Certaines armées régulières de la région ont mené des campagnes militaires systématiques pour éradiquer l’extrémisme : c’est ainsi que l’armée nationale libyenne sous le commandement du maréchal Khalifa Haftar a lancé l’opération Karama en 2014 pour combattre les organisations islamistes dans le pays, et l’armée yéménite s’est appuyée sur la coalition arabe en 2015 pour libérer le pays de l’organisation terroriste des Houthis, inféodée à l’Iran. De son côté, l’Egypte a lancé une opération de grande envergure au Sinaï en 2018 pour éradiquer l’extrémisme. Cependant, l’outil militaire ne suffit pas pour une telle mission, et il faut également recourir à l’outil idéologique.

En d’autres termes, si la force militaire est capable de défaire les éléments extrémistes sur le terrain, les arguments idéologiques complètent ce travail en faisant échec à l’extrémisme dans le domaine virtuel, en entravant les efforts de recrutement de nouveaux éléments, ce qui facilite la mission des militaires.

Cette confrontation idéologique avec le terrorisme s’est concrétisée par la création d’institutions nationales et internationales. C’est ainsi que Dar al-Ifta al-Masriya (institution égyptienne d’émission des fatwas) a fondé deux observatoires : l’Observatoire des Fatwas takfiristes et des idées extrémistes, et l’Observatoire de l’islamophobie. Par le biais du premier Observatoire, Dar al-Ifta a fourni toutes les formes de soutien : pratique, religieux et idéologique aux institutions de l’Etat pour lutter contre la pensée extrémiste de façon à entraver les mouvements des organisations extrémistes.

Le travail de l’Observatoire comprend deux volets : le premier vise à analyser la pensée extrémiste et ses références historiques – livres ou penseurs – et la façon dont les textes sont manipulés ou interprétés par les organisations extrémistes de façon à server leurs intérêts ; et le second vise à réagir à cette pensée en lui apportant des réponses religieuses sous la forme de fatwas – permettant de la rectifier ou de présenter le point de vue correct opposé à celui de ces organisations – ou en faisant des recommandations aux institutions de l’Etat pour faire échec à la pensée extrémiste[i].

Quant à l’Observatoire de l’islamophobie, il se charge de suivre les manifestations d’hostilité à l’islam au niveau idéologique et les actes de racisme vis-à-vis des musulmans au niveau pratique. Par le biais de cet Observatoire, Dar al-Ifta cherche à couper l’herbe sous les pieds des organisations islamistes qui exploitent cette islamophobie pour recruter davantage de jeunes qui souffrent du racisme en Occident.

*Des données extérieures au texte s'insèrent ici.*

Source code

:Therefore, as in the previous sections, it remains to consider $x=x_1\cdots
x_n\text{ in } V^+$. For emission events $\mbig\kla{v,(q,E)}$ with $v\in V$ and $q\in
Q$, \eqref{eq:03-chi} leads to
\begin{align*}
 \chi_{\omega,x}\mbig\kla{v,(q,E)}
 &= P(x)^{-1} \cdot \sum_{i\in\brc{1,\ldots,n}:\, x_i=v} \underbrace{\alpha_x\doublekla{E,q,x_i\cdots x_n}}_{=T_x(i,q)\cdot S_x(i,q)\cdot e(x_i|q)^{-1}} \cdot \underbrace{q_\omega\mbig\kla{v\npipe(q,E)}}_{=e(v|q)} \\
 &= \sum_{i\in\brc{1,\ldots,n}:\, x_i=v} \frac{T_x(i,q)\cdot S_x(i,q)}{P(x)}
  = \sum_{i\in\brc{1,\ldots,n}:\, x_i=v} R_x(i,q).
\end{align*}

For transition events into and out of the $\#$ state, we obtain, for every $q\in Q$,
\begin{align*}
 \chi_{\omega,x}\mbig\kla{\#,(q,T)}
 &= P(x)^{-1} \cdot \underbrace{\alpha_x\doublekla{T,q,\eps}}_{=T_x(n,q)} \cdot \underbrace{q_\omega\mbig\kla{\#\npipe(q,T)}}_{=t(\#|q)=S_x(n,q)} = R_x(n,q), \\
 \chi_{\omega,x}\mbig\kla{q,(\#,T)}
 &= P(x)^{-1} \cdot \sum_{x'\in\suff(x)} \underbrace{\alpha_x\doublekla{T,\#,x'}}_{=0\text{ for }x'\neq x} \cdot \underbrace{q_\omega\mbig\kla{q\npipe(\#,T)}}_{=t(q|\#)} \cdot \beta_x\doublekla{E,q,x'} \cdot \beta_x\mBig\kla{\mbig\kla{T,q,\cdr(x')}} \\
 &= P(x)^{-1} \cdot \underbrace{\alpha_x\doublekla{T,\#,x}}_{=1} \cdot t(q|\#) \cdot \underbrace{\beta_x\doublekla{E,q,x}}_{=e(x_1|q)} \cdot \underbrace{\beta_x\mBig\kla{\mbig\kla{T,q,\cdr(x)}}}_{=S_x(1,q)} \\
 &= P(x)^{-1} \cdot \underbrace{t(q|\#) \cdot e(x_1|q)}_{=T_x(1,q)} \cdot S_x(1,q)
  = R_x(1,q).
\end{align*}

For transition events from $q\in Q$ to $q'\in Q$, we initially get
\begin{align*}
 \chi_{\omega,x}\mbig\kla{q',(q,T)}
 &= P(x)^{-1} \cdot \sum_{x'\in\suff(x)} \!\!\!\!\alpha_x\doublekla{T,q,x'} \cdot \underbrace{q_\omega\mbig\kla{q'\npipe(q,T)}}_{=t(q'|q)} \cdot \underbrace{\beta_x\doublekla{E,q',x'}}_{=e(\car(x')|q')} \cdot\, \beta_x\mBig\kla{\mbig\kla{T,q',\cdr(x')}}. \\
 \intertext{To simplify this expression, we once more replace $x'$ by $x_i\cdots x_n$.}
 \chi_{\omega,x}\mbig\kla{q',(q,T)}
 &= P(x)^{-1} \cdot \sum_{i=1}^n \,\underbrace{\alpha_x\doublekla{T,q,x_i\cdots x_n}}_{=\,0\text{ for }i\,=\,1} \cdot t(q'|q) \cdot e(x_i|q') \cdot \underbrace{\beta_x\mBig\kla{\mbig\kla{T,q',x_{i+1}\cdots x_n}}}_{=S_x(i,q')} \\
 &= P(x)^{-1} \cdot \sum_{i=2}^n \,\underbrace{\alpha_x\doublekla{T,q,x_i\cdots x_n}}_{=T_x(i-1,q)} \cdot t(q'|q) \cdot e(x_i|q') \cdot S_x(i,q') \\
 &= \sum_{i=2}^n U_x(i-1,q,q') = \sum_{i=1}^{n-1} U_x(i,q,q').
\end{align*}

En d’autres termes, Dar al-Ifta a compris que les actes d’islamophobie et les préjudices dont sont victimes les musulmans en Occident sont un facteur essentiel qui pousse les jeunes musulmans à rejoindre les organisations extrémistes, et Daech a exploité ce phénomène en l’amplifiant, ce qui lui a permis de recruter quelque cinq mille Européens. Ce qui signifie que faire face à l’islamophobie permettra d’assécher les ressources humaines des organisations extrémistes.

Au niveau régional, l’Arabie saoudite a compris que son rôle religieux exigeait d’elle qu’elle prenne position contre l’extrémisme et le terrorisme, et elle a fondé en 2015 le Centre I’tidal (Centre internationale de lutte contre la pensée extrémiste), pour faire face à la pensée extrémiste et corriger l’idéologie des extrémistes avant de les réintégrer dans la société. Le Centre se définit sur son site électronique comme la référence numéro un dans le monde en matière de lutte contre la pensée extrémiste et de soutien à la culture de la modération. Il vise à réaliser cela en suivant et analysant cette pensée de façon à mettre en garde contre ses dangers. Et cela en collaboration avec des organisations internationales ou des Etats soucieux de lutter contre cette pensée.[ii]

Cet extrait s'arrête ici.